• **Given records**
* * *

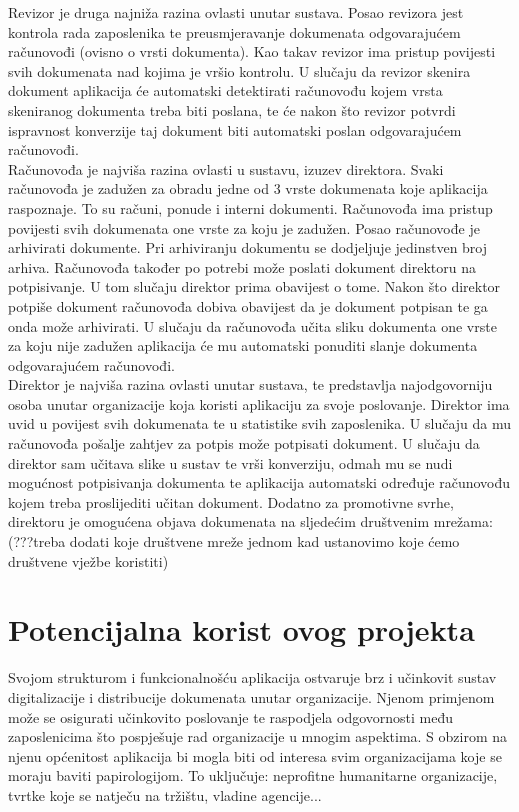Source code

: 	Revizor je druga najniža razina ovlasti unutar sustava. Posao revizora jest kontrola rada zaposlenika te preusmjeravanje dokumenata odgovarajućem računovođi (ovisno o vrsti dokumenta). Kao takav revizor ima pristup povijesti svih dokumenata nad kojima je vršio kontrolu. U slučaju da revizor skenira dokument aplikacija će automatski detektirati računovođu kojem vrsta skeniranog dokumenta treba biti poslana, te će nakon što revizor potvrdi ispravnost konverzije taj dokument biti automatski poslan odgovarajućem računovođi.\\
	
	
	Računovođa je najviša razina ovlasti u sustavu, izuzev direktora. Svaki računovođa je zadužen za obradu jedne od 3 vrste dokumenata koje aplikacija raspoznaje. To su računi, ponude i interni dokumenti. Računovođa ima pristup povijesti svih dokumenata one vrste za koju je zadužen. Posao računovođe je arhivirati dokumente. Pri arhiviranju dokumentu se dodjeljuje jedinstven broj arhiva. Računovođa također po potrebi može poslati dokument direktoru na potpisivanje. U tom slučaju direktor prima obavijest o tome. Nakon što direktor potpiše dokument računovođa dobiva obavijest da je dokument potpisan te ga onda može arhivirati. U slučaju da računovođa učita sliku dokumenta one vrste za koju nije zadužen aplikacija će mu automatski ponuditi slanje dokumenta odgovarajućem računovođi.\\
	
	Direktor je najviša razina ovlasti unutar sustava, te predstavlja najodgovorniju osoba unutar organizacije koja koristi aplikaciju za svoje poslovanje. Direktor ima uvid u povijest svih dokumenata te u statistike svih zaposlenika. U slučaju da mu računovođa pošalje zahtjev za potpis može potpisati dokument. U slučaju da direktor sam učitava slike u sustav te vrši konverziju, odmah mu se nudi mogućnost potpisivanja dokumenta te aplikacija automatski određuje računovođu kojem treba proslijediti učitan dokument. Dodatno za promotivne svrhe, direktoru je omogućena objava dokumenata na sljedećim društvenim mrežama: (???treba dodati koje društvene mreže jednom kad ustanovimo koje ćemo društvene vježbe koristiti) \\
	
	\section{Potencijalna korist ovog projekta}
	
	Svojom strukturom i funkcionalnošću aplikacija ostvaruje brz i učinkovit sustav digitalizacije i distribucije dokumenata unutar organizacije. Njenom primjenom može se osigurati učinkovito poslovanje te raspodjela odgovornosti među zaposlenicima što pospješuje rad organizacije u mnogim aspektima. S obzirom na njenu općenitost aplikacija bi mogla biti  od interesa svim organizacijama koje se moraju baviti papirologijom. To uključuje: neprofitne humanitarne organizacije, tvrtke koje se natječu na tržištu, vladine agencije...\\
	
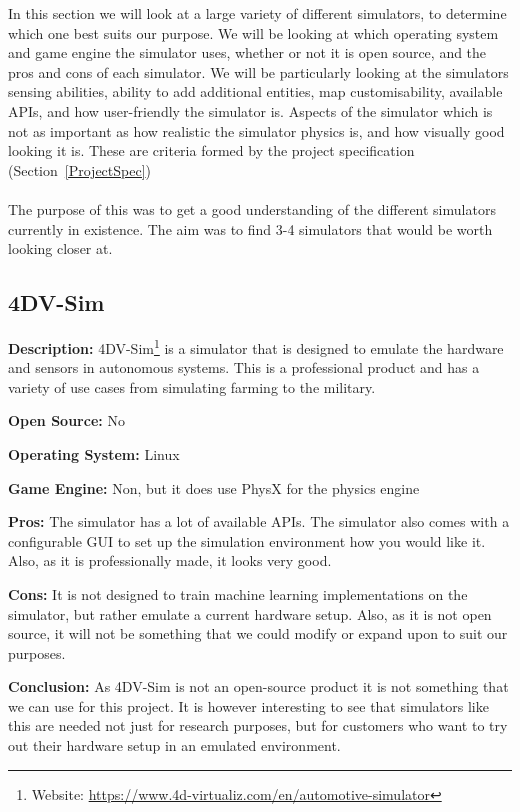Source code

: In this section we will look at a large variety of different simulators, to determine which one best suits our purpose. We will be looking at which operating system and game engine the simulator uses, whether or not it is open source, and the pros and cons of each simulator. We will be particularly looking at the simulators sensing abilities, ability to add additional entities, map customisability, available APIs, and how user-friendly the simulator is. Aspects of the simulator which is not as important as how realistic the simulator physics is, and how visually good looking it is. These are criteria formed by the project specification (Section~\ref{ProjectSpec})
\\~\\
The purpose of this was to get a good understanding of the different simulators currently in existence. The aim was to find 3-4 simulators that would be worth looking closer at.

\subsection{4DV-Sim}
\textbf{Description:} 4DV-Sim\footnote{Website: \url{https://www.4d-virtualiz.com/en/automotive-simulator}} is a simulator that is designed to emulate the hardware and sensors in autonomous systems. This is a professional product and has a variety of use cases from simulating farming to the military.

\textbf{Open Source:} No

\textbf{Operating System:} Linux

\textbf{Game Engine:} Non, but it does use PhysX for the physics engine

\textbf{Pros:} The simulator has a lot of available APIs. The simulator also comes with a configurable GUI to set up the simulation environment how you would like it. Also, as it is professionally made, it looks very good.   

\textbf{Cons:} It is not designed to train machine learning implementations on the simulator, but rather emulate a current hardware setup. Also, as it is not open source, it will not be something that we could modify or expand upon to suit our purposes. 

\textbf{Conclusion:} As 4DV-Sim is not an open-source product it is not something that we can use for this project. It is however interesting to see that simulators like this are needed not just for research purposes, but for customers who want to try out their hardware setup in an emulated environment.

* * *

• **Work task**
From the records above, report the number of lines that hold the string "environment" and add nothing.

• **Solved exercise**
2